As an example, if you were to see a drop in transaction throughput and an increase in response times for the same or related transactions, you could infer that longer transaction response times would reduce the number of transactions that could be processed in a given interval. Therefore, you’d want to correlate the supporting application and infrastructure components to understand what caused the latency increase.
If the slowdown is occurring across the entire application, you would typically start by triaging the common or shared components looking for anomalous behavior or resource exhaustion across application and infrastructure components.
If it’s isolated to one or two serverless functions, containers or servers, depending on the nature of the issue, and whether it’s a performance, reliability or availability, you would triage those components and analyze service, trace and span response times, any errors reported in the logs, the code version or configuration deployed to those components, and the underlying infrastructure health such as CPU, memory, and disk performance.
By this time, with a collection of tools, you’re well into swivel chair triage and correlation.

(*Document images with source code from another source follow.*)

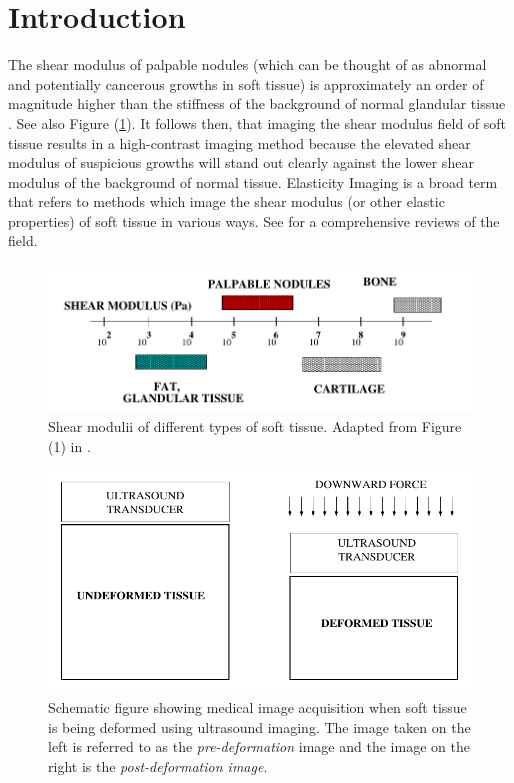 \documentclass[12pt]{article}
\begin{document}
\section{Introduction}
The shear modulus of palpable nodules (which can be thought of as abnormal and potentially cancerous growths in soft tissue) is approximately an order of magnitude higher than the stiffness of the background of normal glandular tissue \cite{paper:sarv1998}. See also Figure (\ref{fig:shearmod}). It follows then, that imaging the shear modulus field of soft tissue results in a high-contrast imaging method because the elevated shear modulus of suspicious growths will stand out clearly against the lower shear modulus of the background of normal tissue. Elasticity Imaging is a broad term that refers to methods which image the shear modulus (or other elastic properties) of soft tissue in various ways. See \cite{paper:gao1996,paper:parker2010,book:alamgarra2019,bookchap:oberaibarbone2019} for a comprehensive reviews of the field.
%
\begin{figure}[h]
   \centering
    \includegraphics[totalheight=3cm]{Figures/shearmod.png}
  \caption{\label{fig:shearmod} Shear modulii of different types of soft tissue. Adapted from Figure (1) in \cite{paper:sarv1998}.}
\end{figure}
%
\begin{figure}[h]
   \centering
    \includegraphics[totalheight=5cm]{Figures/prepostimage.png}
  \caption{\label{fig:prepostimage} Schematic figure showing medical image acquisition when soft tissue is being deformed using ultrasound imaging. The image taken on the left is referred to as the \textit{pre-deformation} image and the image on the right is the \textit{post-deformation image}.}
\end{figure}
%
\end{document}

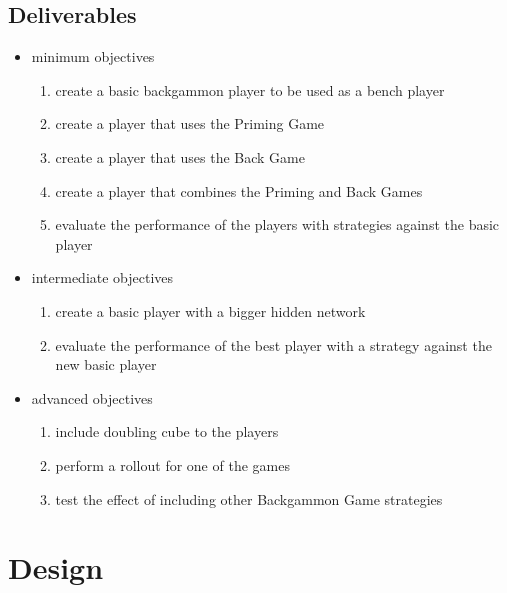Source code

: \documentclass[12pt,a4paper]{article}
\begin{document}
\subsection{Deliverables}
\begin{itemize}
    \item minimum objectives
    \begin{enumerate}
    \item create a basic backgammon player to be used as a bench player 
    \item create a player that uses the Priming Game 
    \item create a player that uses the Back Game
    \item create a player that combines the Priming and Back Games
    \item evaluate the performance of the players with strategies against the basic player
    \end{enumerate}
    \item intermediate objectives
    \begin{enumerate}
    \item create a basic player with a bigger hidden network  
    \item evaluate the performance of the best player with a strategy against the new basic player
    \end{enumerate}
    \item advanced objectives
    \begin{enumerate}
    \item include doubling cube to the players  
    \item perform a rollout for one of the games
    \item test the effect of including other Backgammon Game strategies
    \end{enumerate}
    \end{itemize}
\section{Design}
\end{document}
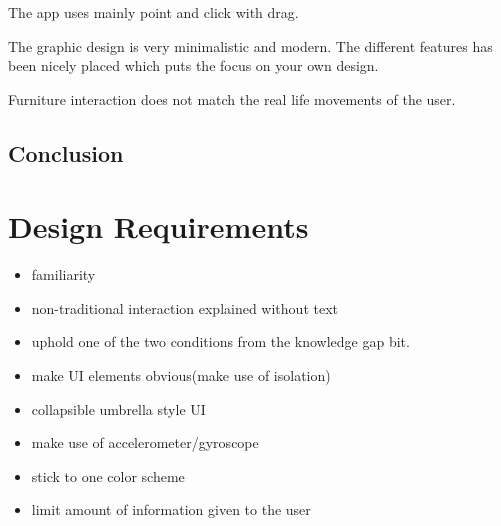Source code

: The app uses mainly point and click with drag.

The graphic design is very minimalistic and modern. The different features has been nicely placed which puts the focus on your own design. 

Furniture interaction does not match the real life movements of the user.

\subsection{Conclusion}



\section{Design Requirements}

\begin{itemize}
\item familiarity
\item non-traditional interaction explained without text
\item uphold one of the two conditions from the knowledge gap bit. 
\item make UI elements obvious(make use of isolation)
\item collapsible umbrella style UI
\item make use of accelerometer/gyroscope
\item stick to one color scheme
\item limit amount of information given to the user
\end{itemize}
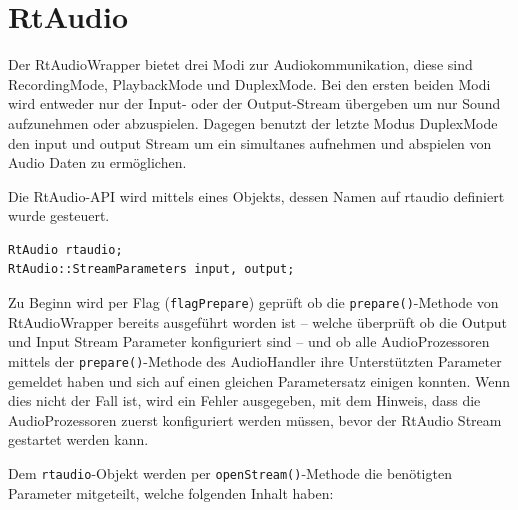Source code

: \section{RtAudio}

Der RtAudioWrapper bietet drei Modi zur Audiokommunikation, diese sind RecordingMode, PlaybackMode und DuplexMode. Bei den ersten beiden Modi wird entweder nur der Input- oder der Output-Stream übergeben um nur Sound aufzunehmen oder abzuspielen. Dagegen benutzt der letzte Modus DuplexMode den input und output Stream um ein simultanes aufnehmen und abspielen von Audio Daten zu ermöglichen.

Die RtAudio-API wird mittels eines Objekts, dessen Namen auf rtaudio definiert wurde gesteuert.

\begin{lstlisting}[caption={RtAudio Objekt und StreamParameter},label={Code:RtAudio}]
RtAudio rtaudio;
RtAudio::StreamParameters input, output;
\end{lstlisting}

Zu Beginn wird per Flag (\texttt{flagPrepare}) geprüft ob die \texttt{prepare()}-Methode von RtAudioWrapper bereits ausgeführt worden ist -- welche überprüft ob die Output und Input Stream Parameter konfiguriert sind -- und ob alle AudioProzessoren mittels der \texttt{prepare()}-Methode des AudioHandler ihre Unterstützten Parameter gemeldet haben und sich auf einen gleichen Parametersatz einigen konnten. Wenn dies nicht der Fall ist, wird ein Fehler ausgegeben, mit dem Hinweis, dass die AudioProzessoren zuerst konfiguriert werden müssen, bevor der RtAudio Stream gestartet werden kann.

Dem \texttt{rtaudio}-Objekt werden per \texttt{openStream()}-Methode die benötigten Parameter mitgeteilt, welche folgenden Inhalt haben:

One of the holy grails in the industry has been to build correlation engines. Correlation engines are very prone to false positives because they typically rely purely on time, have limited context, and have poor or non-existent metadata to support correlation. The tools often see the same components by different names or IP addresses, making it very difficult to establish that teams may be talking about the same component across the accumulated tools, let alone establishing clear relationships across distributed components.
Some tools use topology-based correlation , which use periodic discovery and dependency mapping to establish correlations. However, these tools create largely static views of your topology that break down in today’s ephemeral, highly dynamic Kubernetes and cloud environments where resources exist for mere seconds.
Circonus Speeds Correlation Across the Full IT Stack
Circonus is unique in that we take a multi-layer approach to correlation – ultimately helping to ensure accuracy and eliminate false positives.
Circonus provides the ability to aggregate metrics, traces, and logs from across your applications, infrastructure, and network and correlate this data using unified dashboards, time, and search.
Unified Dashboards and Time-Based Correlation
Within one dashboard, users can correlate related metrics, traces, and logs across charts in a single click and view to quickly identify root cause. All data is updated in real-time, and if you specify a time period, all of the charts on your dashboard will update instantly to that particular time period.
The following Circonus unified dashboard animation shows how you can highlight a specific time period to correlate log errors with related throughput metrics and application latency all in one view.
While providing a consolidated dashboard correlated across time is powerful, Circonus recognizes that to meet the challenges of dynamic, ephemeral environments, you need to do more. We also enable search-based correlation, which allows you to identify and search for patterns in unstructured or semi-structured data such as logs that correlate to changes in metric behavior.
Circonus is Metrics 2.0 compliant, meaning that we tag metadata to each item we monitor. By doing this, we’re able to quickly establish relationships between components and metrics, traces, and log data that used to be established through dependency management, as well as compare data in an “apples to apples” way.
It’s important to note that the Elastic Common Schema (ECS) is the metadata schema we chose to use because it’s a standard already familiar to so many engineers. In April 2023, Elastic announced it was contributing the Elastic Common Schema (ECS) to the Open Telemetry (OTEL) project, which is the second highest velocity project in Cloud Native Computing Foundation (CNCF).
Altogether, the search and tagging capabilities we have built in our backend enables efficient and accurate contextualization and correlation and lets users query all their data using the same schema.
As an engineer, this means you and your team can correlate data from across your full-stack in ways that were previously impossible. Importantly, it also eliminates the risk of false positives and correlating things that are in fact unrelated.
No more jumping from one tool to the next and back again. No more jumping from one tab to another and between various dashboards. No more manual calculations.
This streamlined process offers several advantages, including cost savings, standardized data formats from multiple sources, reduced errors, and faster mean time to resolution (MTTR) by eliminating manual effort. The result is often a 5x—10x improvement in efficiency.
Despite the industry having more monitoring tools than ever before, the reality according to the Uptime Institute’s Annual Outages Analysis for 2023 is that IT outage times are increasing, and a primary reason for this is the lack of automated and comprehensive correlation solutions. By consolidating all data into a one platform and via a unified dashboard and using multiple methods of correlation to ensure accuracy and eliminate false positives, Circonus enables a faster, more accurate, approach to full-stack data correlation.
Swivel chair not included.